═══ PROVIDED RECORDS

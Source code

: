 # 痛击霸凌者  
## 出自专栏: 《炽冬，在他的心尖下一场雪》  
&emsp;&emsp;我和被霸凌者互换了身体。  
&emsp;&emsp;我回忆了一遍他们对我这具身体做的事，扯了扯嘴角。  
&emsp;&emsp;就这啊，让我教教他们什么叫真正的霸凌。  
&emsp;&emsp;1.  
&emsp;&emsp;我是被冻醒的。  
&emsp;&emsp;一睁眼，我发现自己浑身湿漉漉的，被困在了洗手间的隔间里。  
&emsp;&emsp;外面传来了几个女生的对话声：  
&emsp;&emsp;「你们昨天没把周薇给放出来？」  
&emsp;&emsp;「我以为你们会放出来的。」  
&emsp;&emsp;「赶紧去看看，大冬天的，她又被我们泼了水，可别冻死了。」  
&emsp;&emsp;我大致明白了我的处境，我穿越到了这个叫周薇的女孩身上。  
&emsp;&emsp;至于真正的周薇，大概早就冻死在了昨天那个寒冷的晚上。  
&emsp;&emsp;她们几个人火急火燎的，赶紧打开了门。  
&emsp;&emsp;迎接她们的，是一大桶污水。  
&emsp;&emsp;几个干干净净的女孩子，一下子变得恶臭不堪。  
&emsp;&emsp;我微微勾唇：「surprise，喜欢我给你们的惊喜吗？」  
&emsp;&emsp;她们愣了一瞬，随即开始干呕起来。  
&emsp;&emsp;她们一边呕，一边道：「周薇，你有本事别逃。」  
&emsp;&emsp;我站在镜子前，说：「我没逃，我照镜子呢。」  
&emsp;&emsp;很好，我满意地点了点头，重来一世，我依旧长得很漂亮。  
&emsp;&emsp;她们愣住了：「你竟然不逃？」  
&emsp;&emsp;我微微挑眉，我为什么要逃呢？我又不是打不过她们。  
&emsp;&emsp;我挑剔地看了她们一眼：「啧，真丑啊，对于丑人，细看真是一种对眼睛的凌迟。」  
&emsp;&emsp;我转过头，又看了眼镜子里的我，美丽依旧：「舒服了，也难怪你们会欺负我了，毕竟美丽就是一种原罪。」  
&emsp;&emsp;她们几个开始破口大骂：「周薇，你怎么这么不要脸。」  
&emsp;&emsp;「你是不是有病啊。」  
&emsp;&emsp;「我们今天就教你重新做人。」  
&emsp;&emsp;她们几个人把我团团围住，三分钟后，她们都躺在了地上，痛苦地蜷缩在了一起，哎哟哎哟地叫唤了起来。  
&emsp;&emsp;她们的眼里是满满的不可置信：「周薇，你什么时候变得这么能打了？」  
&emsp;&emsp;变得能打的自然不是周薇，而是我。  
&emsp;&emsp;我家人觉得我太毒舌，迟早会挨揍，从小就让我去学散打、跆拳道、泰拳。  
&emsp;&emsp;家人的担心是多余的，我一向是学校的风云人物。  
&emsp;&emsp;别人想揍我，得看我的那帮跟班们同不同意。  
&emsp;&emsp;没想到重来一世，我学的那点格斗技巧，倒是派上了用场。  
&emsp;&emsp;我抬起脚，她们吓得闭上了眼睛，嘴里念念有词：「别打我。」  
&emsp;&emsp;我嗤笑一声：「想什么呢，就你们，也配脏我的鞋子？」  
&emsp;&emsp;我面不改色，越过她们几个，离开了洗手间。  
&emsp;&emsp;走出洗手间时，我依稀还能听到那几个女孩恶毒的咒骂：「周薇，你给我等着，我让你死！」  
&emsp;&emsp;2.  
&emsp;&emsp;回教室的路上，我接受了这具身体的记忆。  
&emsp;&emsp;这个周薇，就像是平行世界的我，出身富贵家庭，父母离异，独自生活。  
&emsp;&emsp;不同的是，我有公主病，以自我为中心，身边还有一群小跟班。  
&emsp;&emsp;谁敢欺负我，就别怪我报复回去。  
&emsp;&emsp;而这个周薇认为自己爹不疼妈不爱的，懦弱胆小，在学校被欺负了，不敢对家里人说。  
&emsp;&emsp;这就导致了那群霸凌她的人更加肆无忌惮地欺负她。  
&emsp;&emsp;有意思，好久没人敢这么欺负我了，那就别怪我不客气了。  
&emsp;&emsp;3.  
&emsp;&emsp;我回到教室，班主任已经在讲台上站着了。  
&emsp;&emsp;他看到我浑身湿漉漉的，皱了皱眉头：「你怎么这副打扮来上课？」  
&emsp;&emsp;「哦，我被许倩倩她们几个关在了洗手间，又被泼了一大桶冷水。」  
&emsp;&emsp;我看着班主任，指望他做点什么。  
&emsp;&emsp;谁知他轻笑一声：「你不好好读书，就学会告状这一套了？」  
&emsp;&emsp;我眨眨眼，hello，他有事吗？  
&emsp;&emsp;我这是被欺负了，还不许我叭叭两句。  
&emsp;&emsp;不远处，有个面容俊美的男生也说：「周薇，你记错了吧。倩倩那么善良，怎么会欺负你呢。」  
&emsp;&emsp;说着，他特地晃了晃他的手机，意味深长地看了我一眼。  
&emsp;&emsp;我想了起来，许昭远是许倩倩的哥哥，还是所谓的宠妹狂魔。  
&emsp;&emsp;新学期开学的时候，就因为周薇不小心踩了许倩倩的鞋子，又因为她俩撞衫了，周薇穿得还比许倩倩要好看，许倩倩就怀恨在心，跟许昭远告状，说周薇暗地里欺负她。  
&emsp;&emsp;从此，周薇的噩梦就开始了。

══════

→ **TASK TO COMPLETE**
Transcribe each line above exactly; skip none.

→ **PROBLEM SOLUTION**
Source code

: # 痛击霸凌者  
## 出自专栏: 《炽冬，在他的心尖下一场雪》  
&emsp;&emsp;我和被霸凌者互换了身体。  
&emsp;&emsp;我回忆了一遍他们对我这具身体做的事，扯了扯嘴角。  
&emsp;&emsp;就这啊，让我教教他们什么叫真正的霸凌。  
&emsp;&emsp;1.  
&emsp;&emsp;我是被冻醒的。  
&emsp;&emsp;一睁眼，我发现自己浑身湿漉漉的，被困在了洗手间的隔间里。  
&emsp;&emsp;外面传来了几个女生的对话声：  
&emsp;&emsp;「你们昨天没把周薇给放出来？」  
&emsp;&emsp;「我以为你们会放出来的。」  
&emsp;&emsp;「赶紧去看看，大冬天的，她又被我们泼了水，可别冻死了。」  
&emsp;&emsp;我大致明白了我的处境，我穿越到了这个叫周薇的女孩身上。  
&emsp;&emsp;至于真正的周薇，大概早就冻死在了昨天那个寒冷的晚上。  
&emsp;&emsp;她们几个人火急火燎的，赶紧打开了门。  
&emsp;&emsp;迎接她们的，是一大桶污水。  
&emsp;&emsp;几个干干净净的女孩子，一下子变得恶臭不堪。  
&emsp;&emsp;我微微勾唇：「surprise，喜欢我给你们的惊喜吗？」  
&emsp;&emsp;她们愣了一瞬，随即开始干呕起来。  
&emsp;&emsp;她们一边呕，一边道：「周薇，你有本事别逃。」  
&emsp;&emsp;我站在镜子前，说：「我没逃，我照镜子呢。」  
&emsp;&emsp;很好，我满意地点了点头，重来一世，我依旧长得很漂亮。  
&emsp;&emsp;她们愣住了：「你竟然不逃？」  
&emsp;&emsp;我微微挑眉，我为什么要逃呢？我又不是打不过她们。  
&emsp;&emsp;我挑剔地看了她们一眼：「啧，真丑啊，对于丑人，细看真是一种对眼睛的凌迟。」  
&emsp;&emsp;我转过头，又看了眼镜子里的我，美丽依旧：「舒服了，也难怪你们会欺负我了，毕竟美丽就是一种原罪。」  
&emsp;&emsp;她们几个开始破口大骂：「周薇，你怎么这么不要脸。」  
&emsp;&emsp;「你是不是有病啊。」  
&emsp;&emsp;「我们今天就教你重新做人。」  
&emsp;&emsp;她们几个人把我团团围住，三分钟后，她们都躺在了地上，痛苦地蜷缩在了一起，哎哟哎哟地叫唤了起来。  
&emsp;&emsp;她们的眼里是满满的不可置信：「周薇，你什么时候变得这么能打了？」  
&emsp;&emsp;变得能打的自然不是周薇，而是我。  
&emsp;&emsp;我家人觉得我太毒舌，迟早会挨揍，从小就让我去学散打、跆拳道、泰拳。  
&emsp;&emsp;家人的担心是多余的，我一向是学校的风云人物。  
&emsp;&emsp;别人想揍我，得看我的那帮跟班们同不同意。  
&emsp;&emsp;没想到重来一世，我学的那点格斗技巧，倒是派上了用场。  
&emsp;&emsp;我抬起脚，她们吓得闭上了眼睛，嘴里念念有词：「别打我。」  
&emsp;&emsp;我嗤笑一声：「想什么呢，就你们，也配脏我的鞋子？」  
&emsp;&emsp;我面不改色，越过她们几个，离开了洗手间。  
&emsp;&emsp;走出洗手间时，我依稀还能听到那几个女孩恶毒的咒骂：「周薇，你给我等着，我让你死！」  
&emsp;&emsp;2.  
&emsp;&emsp;回教室的路上，我接受了这具身体的记忆。  
&emsp;&emsp;这个周薇，就像是平行世界的我，出身富贵家庭，父母离异，独自生活。  
&emsp;&emsp;不同的是，我有公主病，以自我为中心，身边还有一群小跟班。  
&emsp;&emsp;谁敢欺负我，就别怪我报复回去。  
&emsp;&emsp;而这个周薇认为自己爹不疼妈不爱的，懦弱胆小，在学校被欺负了，不敢对家里人说。  
&emsp;&emsp;这就导致了那群霸凌她的人更加肆无忌惮地欺负她。  
&emsp;&emsp;有意思，好久没人敢这么欺负我了，那就别怪我不客气了。  
&emsp;&emsp;3.  
&emsp;&emsp;我回到教室，班主任已经在讲台上站着了。  
&emsp;&emsp;他看到我浑身湿漉漉的，皱了皱眉头：「你怎么这副打扮来上课？」  
&emsp;&emsp;「哦，我被许倩倩她们几个关在了洗手间，又被泼了一大桶冷水。」  
&emsp;&emsp;我看着班主任，指望他做点什么。  
&emsp;&emsp;谁知他轻笑一声：「你不好好读书，就学会告状这一套了？」  
&emsp;&emsp;我眨眨眼，hello，他有事吗？  
&emsp;&emsp;我这是被欺负了，还不许我叭叭两句。  
&emsp;&emsp;不远处，有个面容俊美的男生也说：「周薇，你记错了吧。倩倩那么善良，怎么会欺负你呢。」  
&emsp;&emsp;说着，他特地晃了晃他的手机，意味深长地看了我一眼。  
&emsp;&emsp;我想了起来，许昭远是许倩倩的哥哥，还是所谓的宠妹狂魔。  
&emsp;&emsp;新学期开学的时候，就因为周薇不小心踩了许倩倩的鞋子，又因为她俩撞衫了，周薇穿得还比许倩倩要好看，许倩倩就怀恨在心，跟许昭远告状，说周薇暗地里欺负她。  
&emsp;&emsp;从此，周薇的噩梦就开始了。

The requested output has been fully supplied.